- Activity -
Word for word, give again the lines of the material below, from the one holding "spin $5$: $12/5$, giving $\beta_5=6+4+3+12/5=77/5$." to the last, with nothing added.

Data to process section start

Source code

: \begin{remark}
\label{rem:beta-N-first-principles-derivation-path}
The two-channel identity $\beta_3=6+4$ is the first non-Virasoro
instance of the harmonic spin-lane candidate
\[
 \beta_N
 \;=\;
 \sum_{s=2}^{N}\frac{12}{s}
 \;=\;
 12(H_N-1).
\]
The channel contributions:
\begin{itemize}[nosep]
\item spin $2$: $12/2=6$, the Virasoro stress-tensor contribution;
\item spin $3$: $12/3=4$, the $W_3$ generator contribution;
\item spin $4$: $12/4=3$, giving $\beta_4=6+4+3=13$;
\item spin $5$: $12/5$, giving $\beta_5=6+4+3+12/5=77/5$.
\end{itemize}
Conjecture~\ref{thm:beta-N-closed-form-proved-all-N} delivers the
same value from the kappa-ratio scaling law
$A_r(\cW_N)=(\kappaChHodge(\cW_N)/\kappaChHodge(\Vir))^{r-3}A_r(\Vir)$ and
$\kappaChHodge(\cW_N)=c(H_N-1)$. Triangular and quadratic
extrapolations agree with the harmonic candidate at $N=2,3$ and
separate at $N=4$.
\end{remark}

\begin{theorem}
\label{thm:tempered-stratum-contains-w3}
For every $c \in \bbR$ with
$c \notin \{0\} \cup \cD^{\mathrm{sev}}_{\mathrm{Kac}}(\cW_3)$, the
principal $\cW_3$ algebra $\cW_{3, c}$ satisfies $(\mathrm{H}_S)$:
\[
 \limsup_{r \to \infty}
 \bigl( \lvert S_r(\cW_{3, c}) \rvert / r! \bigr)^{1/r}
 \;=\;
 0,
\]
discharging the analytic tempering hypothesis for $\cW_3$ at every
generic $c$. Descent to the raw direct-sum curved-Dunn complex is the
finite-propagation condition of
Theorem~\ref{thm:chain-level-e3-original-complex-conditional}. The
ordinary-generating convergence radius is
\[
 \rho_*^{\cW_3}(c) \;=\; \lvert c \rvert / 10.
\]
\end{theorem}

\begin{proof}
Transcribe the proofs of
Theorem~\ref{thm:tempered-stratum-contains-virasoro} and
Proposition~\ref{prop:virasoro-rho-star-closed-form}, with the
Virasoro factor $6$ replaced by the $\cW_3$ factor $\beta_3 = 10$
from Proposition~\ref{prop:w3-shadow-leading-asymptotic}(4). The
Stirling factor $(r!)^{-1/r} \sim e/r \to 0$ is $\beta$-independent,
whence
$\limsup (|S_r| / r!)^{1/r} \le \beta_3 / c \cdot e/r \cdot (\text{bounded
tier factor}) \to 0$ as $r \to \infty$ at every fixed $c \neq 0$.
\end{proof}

Data to process section end

- Solution to this problem -
\item spin $5$: $12/5$, giving $\beta_5=6+4+3+12/5=77/5$.
\end{itemize}
Conjecture~\ref{thm:beta-N-closed-form-proved-all-N} delivers the
same value from the kappa-ratio scaling law
$A_r(\cW_N)=(\kappaChHodge(\cW_N)/\kappaChHodge(\Vir))^{r-3}A_r(\Vir)$ and
$\kappaChHodge(\cW_N)=c(H_N-1)$. Triangular and quadratic
extrapolations agree with the harmonic candidate at $N=2,3$ and
separate at $N=4$.
\end{remark}

\begin{theorem}
\label{thm:tempered-stratum-contains-w3}
For every $c \in \bbR$ with
$c \notin \{0\} \cup \cD^{\mathrm{sev}}_{\mathrm{Kac}}(\cW_3)$, the
principal $\cW_3$ algebra $\cW_{3, c}$ satisfies $(\mathrm{H}_S)$:
\[
 \limsup_{r \to \infty}
 \bigl( \lvert S_r(\cW_{3, c}) \rvert / r! \bigr)^{1/r}
 \;=\;
 0,
\]
discharging the analytic tempering hypothesis for $\cW_3$ at every
generic $c$. Descent to the raw direct-sum curved-Dunn complex is the
finite-propagation condition of
Theorem~\ref{thm:chain-level-e3-original-complex-conditional}. The
ordinary-generating convergence radius is
\[
 \rho_*^{\cW_3}(c) \;=\; \lvert c \rvert / 10.
\]
\end{theorem}

\begin{proof}
Transcribe the proofs of
Theorem~\ref{thm:tempered-stratum-contains-virasoro} and
Proposition~\ref{prop:virasoro-rho-star-closed-form}, with the
Virasoro factor $6$ replaced by the $\cW_3$ factor $\beta_3 = 10$
from Proposition~\ref{prop:w3-shadow-leading-asymptotic}(4). The
Stirling factor $(r!)^{-1/r} \sim e/r \to 0$ is $\beta$-independent,
whence
$\limsup (|S_r| / r!)^{1/r} \le \beta_3 / c \cdot e/r \cdot (\text{bounded
tier factor}) \to 0$ as $r \to \infty$ at every fixed $c \neq 0$.
\end{proof}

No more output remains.